--- WHAT YOU NEED TO DO ---
Your answer must consist of the records below, reproduced exactly, with every picture removed.
----------
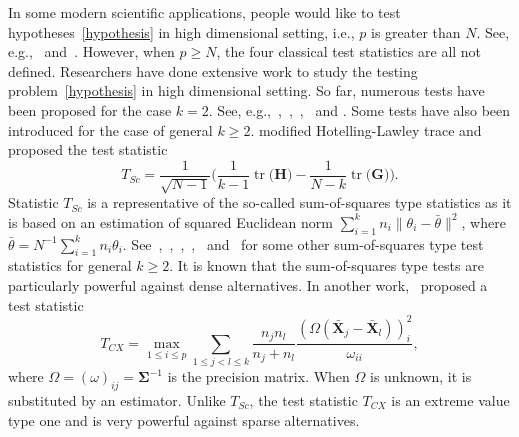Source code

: \documentclass[12pt]{article} %
\DeclareMathOperator{\mytr}{tr}
\newcommand{\bX}{\mathbf{X}}
\newcommand{\bH}{\mathbf{H}}
\newcommand{\bG}{\mathbf{G}}
\newcommand{\bfsym}[1]{\ensuremath{\boldsymbol{#1}}}
\def\bSigma {\bfsym {\Sigma}}
\theoremstyle{definition}
\begin{document}
In some modern scientific applications, people would like to test hypotheses~\eqref{hypothesis} in high dimensional setting, i.e., $p$ is greater than $N$.
See, e.g.,~\citet{Verstynen1209} and~\citet{Tsai2009}.
However, when $p\geq N$, the four classical test statistics are all not defined.
  Researchers have done extensive work to study the testing problem~\eqref{hypothesis} in high dimensional setting.
 So far, numerous tests have been proposed for the case $k=2$.
 See, e.g.,~\citet{Bai1996Efiect},~\cite{Srivastava2007Multivariate},~\citet{Chen2010A},~\citet{Tony2013} and \citet{Feng2014Two}.
  Some tests have also been introduced for the case of general $k\geq 2$.
 \cite{Schott2007Some} modified Hotelling-Lawley trace and proposed the test statistic
  $$
  T_{Sc}=\frac{1}{\sqrt{N-1}}\Big(
  \frac{1}{k-1}\mytr\big(\bH\big)-\frac{1}{N-k}\mytr\big(\bG\big)
  \Big).
  $$
Statistic $T_{Sc}$ is a representative of the so-called sum-of-squares type statistics as it is based on an estimation of squared Euclidean norm $\sum_{i=1}^k n_i\|\theta_i-\bar{\theta}\|^2$, where $\bar{\theta}=N^{-1}\sum_{i=1}^k n_i \theta_i$.
See~\cite{Srivastava2013},~\cite{Hu2017},~\cite{Yamada2015},~\cite{ZHANG2017200},~\cite{Chang2017} and~\cite{2017arXiv171007878C} for some other sum-of-squares type test statistics for general $k\geq 2$.
It is known that the sum-of-squares type tests are particularly powerful against dense alternatives.
In another work,~\cite{Cai2014High} proposed a test statistic 
  $$
  T_{CX}=\max_{1\leq i\leq p} \sum_{1\leq j<l\leq k}\frac{n_j n_l}{n_j+n_l}\frac{(\Omega(\bar{\bX}_j-\bar{\bX}_l))_i^2}{\omega_{ii}},
  $$
  where $\Omega=(\omega)_{ij}=\bSigma^{-1}$ is the precision matrix. When $\Omega$ is unknown, it is substituted by an estimator.
  Unlike $T_{Sc}$, the test statistic $T_{CX}$ is an extreme value type one and is very powerful against sparse alternatives.
  
\end{document}
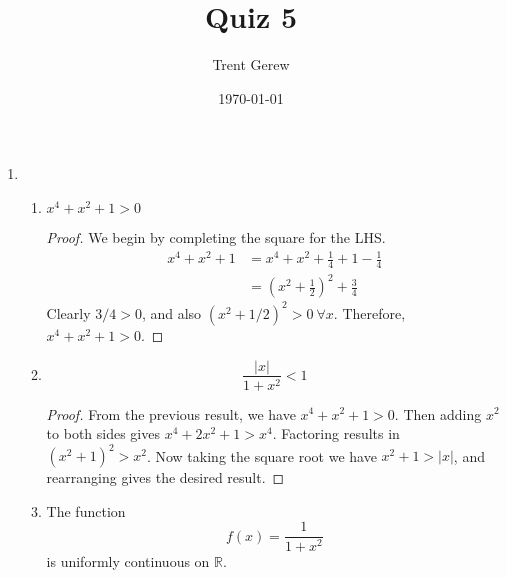 \documentclass[11pt]{amsart}
\date{\today}%
\newcommand{\R}{{\mathbb{R}}}
\theoremstyle{definition}
\begin{document}
\title{Quiz 5}
\author{Trent Gerew}

\maketitle

\begin{enumerate}
	\item 
		\begin{enumerate}
			\item
				$x^4 + x^2 + 1 > 0$
				\begin{proof}
					We begin by completing the square for the LHS.
					\begin{align*}
						x^4+ x^2 + 1 &= x^4 + x^2 + \frac{1}{4} + 1 - \frac{1}{4} \\
						&= \left( x^2 + \frac{1}{2} \right)^2 + \frac{3}{4}
					\end{align*}
					Clearly $3/4 > 0$, and also $\left( x^2 + 1/2 \right)^2 > 0 \ \forall x$.
					Therefore, $x^4 + x^2 + 1 > 0$.
				\end{proof}
			
			\item
				$$\frac{|x|}{1 + x^2} < 1$$
				\begin{proof}
					From the previous result, we have  $x^4 + x^2 + 1 > 0$.
					Then adding $x^2$ to both sides gives $x^4 + 2 x^2 + 1 > x^4$.
					Factoring results in $\left( x^2 + 1 \right)^2 > x^2$.
					Now taking the square root we have $x^2 + 1 > |x|$, and rearranging gives the desired result.
				\end{proof}
			
			\item
				The function
				$$f(x) = \frac{1}{1 + x^2}$$
				is uniformly continuous on $\R$.
		\end{enumerate}
		
\end{enumerate}
\end{document}
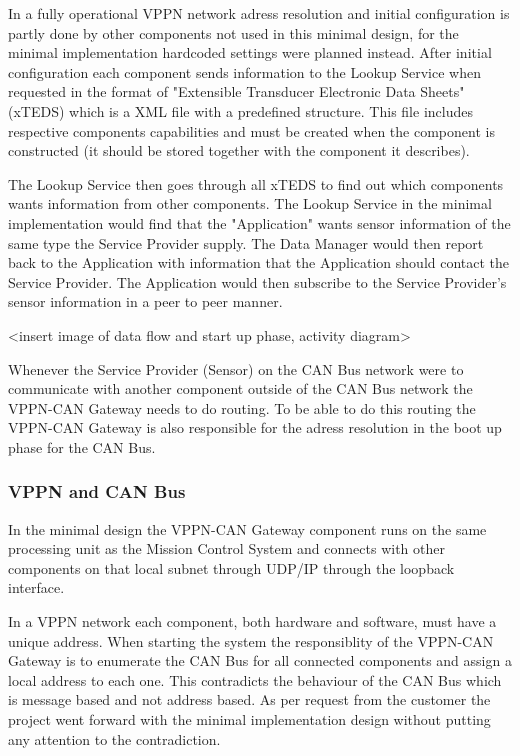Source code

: In a fully operational VPPN network adress resolution and initial
configuration is partly done by other components not used in this minimal
design, for the minimal implementation hardcoded settings were planned instead.
After initial configuration each component sends information to the
Lookup Service when requested in the format of "Extensible Transducer Electronic Data Sheets"
(xTEDS) which is a XML file with a predefined structure. This file includes
respective components capabilities and must be created when the component is
constructed (it should be stored together with the component it describes).

The Lookup Service then goes through all xTEDS to find out which components wants
information from other components. The Lookup Service in the minimal
implementation would find that the "Application" wants sensor information of
the same type the Service Provider supply. The Data Manager would then report
back to the Application with information that the Application should contact
the Service Provider. The Application would then subscribe to the Service
Provider's sensor information in a peer to peer manner.

<insert image of data flow and start up phase, activity diagram>

Whenever the Service Provider (Sensor) on the CAN Bus network were to communicate
with another component outside of the CAN Bus network the VPPN-CAN Gateway
needs to do routing. To be able to do this routing the VPPN-CAN Gateway is also
responsible for the adress resolution in the boot up phase for the CAN Bus.

\subsubsection{VPPN and CAN Bus}\label{subsubsec:vppn_can_bus}
In the minimal design the VPPN-CAN Gateway component runs on the same
processing unit as the Mission Control System and connects with other
components on that local subnet through UDP/IP through the loopback interface.

In a VPPN network each component, both hardware and software, must have a unique
address. When starting the system the responsiblity of the VPPN-CAN Gateway is to
enumerate the CAN Bus for all connected components and assign a local address to
each one. This contradicts the behaviour of the CAN Bus which is message based
and not address based. As per request from the customer the project went
forward with the minimal implementation design without putting any attention to
the contradiction.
----------
--- SOLVED EXERCISE ---
Source code

: \documentclass[12pt]{article} %
\DeclareMathOperator{\mytr}{tr}
\newcommand{\bX}{\mathbf{X}}
\newcommand{\bH}{\mathbf{H}}
\newcommand{\bG}{\mathbf{G}}
\newcommand{\bfsym}[1]{\ensuremath{\boldsymbol{#1}}}
\def\bSigma {\bfsym {\Sigma}}
\theoremstyle{definition}
\begin{document}
In some modern scientific applications, people would like to test hypotheses~\eqref{hypothesis} in high dimensional setting, i.e., $p$ is greater than $N$.
See, e.g.,~\citet{Verstynen1209} and~\citet{Tsai2009}.
However, when $p\geq N$, the four classical test statistics are all not defined.
  Researchers have done extensive work to study the testing problem~\eqref{hypothesis} in high dimensional setting.
 So far, numerous tests have been proposed for the case $k=2$.
 See, e.g.,~\citet{Bai1996Efiect},~\cite{Srivastava2007Multivariate},~\citet{Chen2010A},~\citet{Tony2013} and \citet{Feng2014Two}.
  Some tests have also been introduced for the case of general $k\geq 2$.
 \cite{Schott2007Some} modified Hotelling-Lawley trace and proposed the test statistic
  $$
  T_{Sc}=\frac{1}{\sqrt{N-1}}\Big(
  \frac{1}{k-1}\mytr\big(\bH\big)-\frac{1}{N-k}\mytr\big(\bG\big)
  \Big).
  $$
Statistic $T_{Sc}$ is a representative of the so-called sum-of-squares type statistics as it is based on an estimation of squared Euclidean norm $\sum_{i=1}^k n_i\|\theta_i-\bar{\theta}\|^2$, where $\bar{\theta}=N^{-1}\sum_{i=1}^k n_i \theta_i$.
See~\cite{Srivastava2013},~\cite{Hu2017},~\cite{Yamada2015},~\cite{ZHANG2017200},~\cite{Chang2017} and~\cite{2017arXiv171007878C} for some other sum-of-squares type test statistics for general $k\geq 2$.
It is known that the sum-of-squares type tests are particularly powerful against dense alternatives.
In another work,~\cite{Cai2014High} proposed a test statistic 
  $$
  T_{CX}=\max_{1\leq i\leq p} \sum_{1\leq j<l\leq k}\frac{n_j n_l}{n_j+n_l}\frac{(\Omega(\bar{\bX}_j-\bar{\bX}_l))_i^2}{\omega_{ii}},
  $$
  where $\Omega=(\omega)_{ij}=\bSigma^{-1}$ is the precision matrix. When $\Omega$ is unknown, it is substituted by an estimator.
  Unlike $T_{Sc}$, the test statistic $T_{CX}$ is an extreme value type one and is very powerful against sparse alternatives.
  
\end{document}
 \documentclass[11pt]{amsart}
\date{\today}%
\newcommand{\R}{{\mathbb{R}}}
\theoremstyle{definition}
\begin{document}
\title{Quiz 5}
\author{Trent Gerew}

\maketitle

\begin{enumerate}
	\item 
		\begin{enumerate}
			\item
				$x^4 + x^2 + 1 > 0$
				\begin{proof}
					We begin by completing the square for the LHS.
					\begin{align*}
						x^4+ x^2 + 1 &= x^4 + x^2 + \frac{1}{4} + 1 - \frac{1}{4} \\
						&= \left( x^2 + \frac{1}{2} \right)^2 + \frac{3}{4}
					\end{align*}
					Clearly $3/4 > 0$, and also $\left( x^2 + 1/2 \right)^2 > 0 \ \forall x$.
					Therefore, $x^4 + x^2 + 1 > 0$.
				\end{proof}
			
			\item
				$$\frac{|x|}{1 + x^2} < 1$$
				\begin{proof}
					From the previous result, we have  $x^4 + x^2 + 1 > 0$.
					Then adding $x^2$ to both sides gives $x^4 + 2 x^2 + 1 > x^4$.
					Factoring results in $\left( x^2 + 1 \right)^2 > x^2$.
					Now taking the square root we have $x^2 + 1 > |x|$, and rearranging gives the desired result.
				\end{proof}
			
			\item
				The function
				$$f(x) = \frac{1}{1 + x^2}$$
				is uniformly continuous on $\R$.
		\end{enumerate}
		
\end{enumerate}
\end{document}
Source code

: In a fully operational VPPN network adress resolution and initial
configuration is partly done by other components not used in this minimal
design, for the minimal implementation hardcoded settings were planned instead.
After initial configuration each component sends information to the
Lookup Service when requested in the format of "Extensible Transducer Electronic Data Sheets"
(xTEDS) which is a XML file with a predefined structure. This file includes
respective components capabilities and must be created when the component is
constructed (it should be stored together with the component it describes).

The Lookup Service then goes through all xTEDS to find out which components wants
information from other components. The Lookup Service in the minimal
implementation would find that the "Application" wants sensor information of
the same type the Service Provider supply. The Data Manager would then report
back to the Application with information that the Application should contact
the Service Provider. The Application would then subscribe to the Service
Provider's sensor information in a peer to peer manner.

<insert image of data flow and start up phase, activity diagram>

Whenever the Service Provider (Sensor) on the CAN Bus network were to communicate
with another component outside of the CAN Bus network the VPPN-CAN Gateway
needs to do routing. To be able to do this routing the VPPN-CAN Gateway is also
responsible for the adress resolution in the boot up phase for the CAN Bus.

\subsubsection{VPPN and CAN Bus}\label{subsubsec:vppn_can_bus}
In the minimal design the VPPN-CAN Gateway component runs on the same
processing unit as the Mission Control System and connects with other
components on that local subnet through UDP/IP through the loopback interface.

In a VPPN network each component, both hardware and software, must have a unique
address. When starting the system the responsiblity of the VPPN-CAN Gateway is to
enumerate the CAN Bus for all connected components and assign a local address to
each one. This contradicts the behaviour of the CAN Bus which is message based
and not address based. As per request from the customer the project went
forward with the minimal implementation design without putting any attention to
the contradiction.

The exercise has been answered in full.